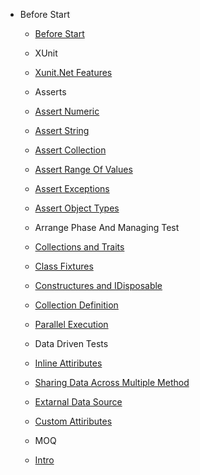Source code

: - Before Start 
  - [Before Start](README.md)

  - XUnit 
  - [Xunit.Net Features](/Xunit.Net.md)

  - Asserts 
  - [Assert Numeric ](/AssertNumeric.md)
  - [Assert String ](/AssertString.md)
  - [Assert Collection ](/AssertCollection.md)
  - [Assert Range Of Values ](/AssertRange.md)
  - [Assert Exceptions ](/AssertExceptions.md)
  - [Assert Object Types ](/AssertObjectTypes.md)

  - Arrange Phase And Managing Test  
  - [Collections and Traits ](/CollectionsAndTraits.md)
  - [Class Fixtures ](/ClassFixtures.md)
  - [Constructures and IDisposable](/ConstructuresandDisposable.md)
  - [Collection Definition](/CollectionDefinition.md)
  - [Parallel Execution](/ParallelExecution.md)
  
  - Data Driven Tests
  - [Inline Attiributes](/DataDrivenTest/InlineData.md)
  - [Sharing Data Across Multiple Method](/DataDrivenTest/SharingDataAcrossMethods.md)
  - [Extarnal Data Source](/DataDrivenTest/ExtarnalDataSource.md)
  - [Custom Attiributes](/DataDrivenTest/CustomAttiributes.md)
  - MOQ
  - [Intro](/MOQ/Intro.md)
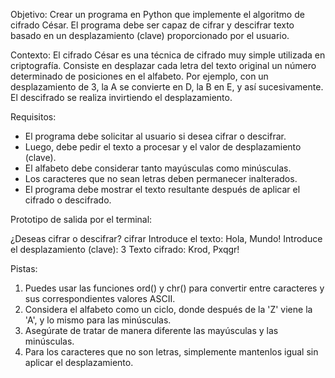 Objetivo:
Crear un programa en Python que implemente el algoritmo de cifrado César. El programa debe ser capaz de cifrar y descifrar texto basado en un desplazamiento (clave) proporcionado por el usuario.

Contexto:
El cifrado César es una técnica de cifrado muy simple utilizada en criptografía. Consiste en desplazar cada letra del texto original un número determinado de posiciones en el alfabeto. Por ejemplo, con un desplazamiento de 3, la A se convierte en D, la B en E, y así sucesivamente. El descifrado se realiza invirtiendo el desplazamiento.

Requisitos:
- El programa debe solicitar al usuario si desea cifrar o descifrar.
- Luego, debe pedir el texto a procesar y el valor de desplazamiento (clave).
- El alfabeto debe considerar tanto mayúsculas como minúsculas.
- Los caracteres que no sean letras deben permanecer inalterados.
- El programa debe mostrar el texto resultante después de aplicar el cifrado o descifrado.

Prototipo de salida por el terminal:

¿Deseas cifrar o descifrar? cifrar
Introduce el texto: Hola, Mundo!
Introduce el desplazamiento (clave): 3
Texto cifrado: Krod, Pxqgr!


Pistas:
1. Puedes usar las funciones ord() y chr() para convertir entre caracteres y sus correspondientes valores ASCII.
2. Considera el alfabeto como un ciclo, donde después de la 'Z' viene la 'A', y lo mismo para las minúsculas.
3. Asegúrate de tratar de manera diferente las mayúsculas y las minúsculas.
4. Para los caracteres que no son letras, simplemente mantenlos igual sin aplicar el desplazamiento.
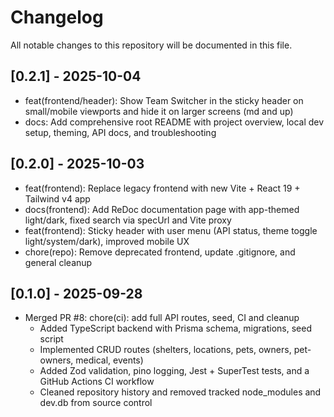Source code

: # Changelog

All notable changes to this repository will be documented in this file.

## [0.2.1] - 2025-10-04
- feat(frontend/header): Show Team Switcher in the sticky header on small/mobile viewports and hide it on larger screens (md and up)
- docs: Add comprehensive root README with project overview, local dev setup, theming, API docs, and troubleshooting

## [0.2.0] - 2025-10-03
- feat(frontend): Replace legacy frontend with new Vite + React 19 + Tailwind v4 app
- docs(frontend): Add ReDoc documentation page with app-themed light/dark, fixed search via specUrl and Vite proxy
- feat(frontend): Sticky header with user menu (API status, theme toggle light/system/dark), improved mobile UX
- chore(repo): Remove deprecated frontend, update .gitignore, and general cleanup

## [0.1.0] - 2025-09-28
- Merged PR #8: chore(ci): add full API routes, seed, CI and cleanup
  - Added TypeScript backend with Prisma schema, migrations, seed script
  - Implemented CRUD routes (shelters, locations, pets, owners, pet-owners, medical, events)
  - Added Zod validation, pino logging, Jest + SuperTest tests, and a GitHub Actions CI workflow
  - Cleaned repository history and removed tracked node_modules and dev.db from source control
------------
#### [GOAL OF THE EXERCISE]
Set down all of the material word for word, minus its pictures.

#### [OUTPUT FOR THIS TASK]
Source code

: - Before Start 
  - [Before Start](README.md)

  - XUnit 
  - [Xunit.Net Features](/Xunit.Net.md)

  - Asserts 
  - [Assert Numeric ](/AssertNumeric.md)
  - [Assert String ](/AssertString.md)
  - [Assert Collection ](/AssertCollection.md)
  - [Assert Range Of Values ](/AssertRange.md)
  - [Assert Exceptions ](/AssertExceptions.md)
  - [Assert Object Types ](/AssertObjectTypes.md)

  - Arrange Phase And Managing Test  
  - [Collections and Traits ](/CollectionsAndTraits.md)
  - [Class Fixtures ](/ClassFixtures.md)
  - [Constructures and IDisposable](/ConstructuresandDisposable.md)
  - [Collection Definition](/CollectionDefinition.md)
  - [Parallel Execution](/ParallelExecution.md)
  
  - Data Driven Tests
  - [Inline Attiributes](/DataDrivenTest/InlineData.md)
  - [Sharing Data Across Multiple Method](/DataDrivenTest/SharingDataAcrossMethods.md)
  - [Extarnal Data Source](/DataDrivenTest/ExtarnalDataSource.md)
  - [Custom Attiributes](/DataDrivenTest/CustomAttiributes.md)
  - MOQ
  - [Intro](/MOQ/Intro.md)
 Objetivo:
Crear un programa en Python que implemente el algoritmo de cifrado César. El programa debe ser capaz de cifrar y descifrar texto basado en un desplazamiento (clave) proporcionado por el usuario.

Contexto:
El cifrado César es una técnica de cifrado muy simple utilizada en criptografía. Consiste en desplazar cada letra del texto original un número determinado de posiciones en el alfabeto. Por ejemplo, con un desplazamiento de 3, la A se convierte en D, la B en E, y así sucesivamente. El descifrado se realiza invirtiendo el desplazamiento.

Requisitos:
- El programa debe solicitar al usuario si desea cifrar o descifrar.
- Luego, debe pedir el texto a procesar y el valor de desplazamiento (clave).
- El alfabeto debe considerar tanto mayúsculas como minúsculas.
- Los caracteres que no sean letras deben permanecer inalterados.
- El programa debe mostrar el texto resultante después de aplicar el cifrado o descifrado.

Prototipo de salida por el terminal:

¿Deseas cifrar o descifrar? cifrar
Introduce el texto: Hola, Mundo!
Introduce el desplazamiento (clave): 3
Texto cifrado: Krod, Pxqgr!


Pistas:
1. Puedes usar las funciones ord() y chr() para convertir entre caracteres y sus correspondientes valores ASCII.
2. Considera el alfabeto como un ciclo, donde después de la 'Z' viene la 'A', y lo mismo para las minúsculas.
3. Asegúrate de tratar de manera diferente las mayúsculas y las minúsculas.
4. Para los caracteres que no son letras, simplemente mantenlos igual sin aplicar el desplazamiento.
Source code

: # Changelog

All notable changes to this repository will be documented in this file.

## [0.2.1] - 2025-10-04
- feat(frontend/header): Show Team Switcher in the sticky header on small/mobile viewports and hide it on larger screens (md and up)
- docs: Add comprehensive root README with project overview, local dev setup, theming, API docs, and troubleshooting

## [0.2.0] - 2025-10-03
- feat(frontend): Replace legacy frontend with new Vite + React 19 + Tailwind v4 app
- docs(frontend): Add ReDoc documentation page with app-themed light/dark, fixed search via specUrl and Vite proxy
- feat(frontend): Sticky header with user menu (API status, theme toggle light/system/dark), improved mobile UX
- chore(repo): Remove deprecated frontend, update .gitignore, and general cleanup

## [0.1.0] - 2025-09-28
- Merged PR #8: chore(ci): add full API routes, seed, CI and cleanup
  - Added TypeScript backend with Prisma schema, migrations, seed script
  - Implemented CRUD routes (shelters, locations, pets, owners, pet-owners, medical, events)
  - Added Zod validation, pino logging, Jest + SuperTest tests, and a GitHub Actions CI workflow
  - Cleaned repository history and removed tracked node_modules and dev.db from source control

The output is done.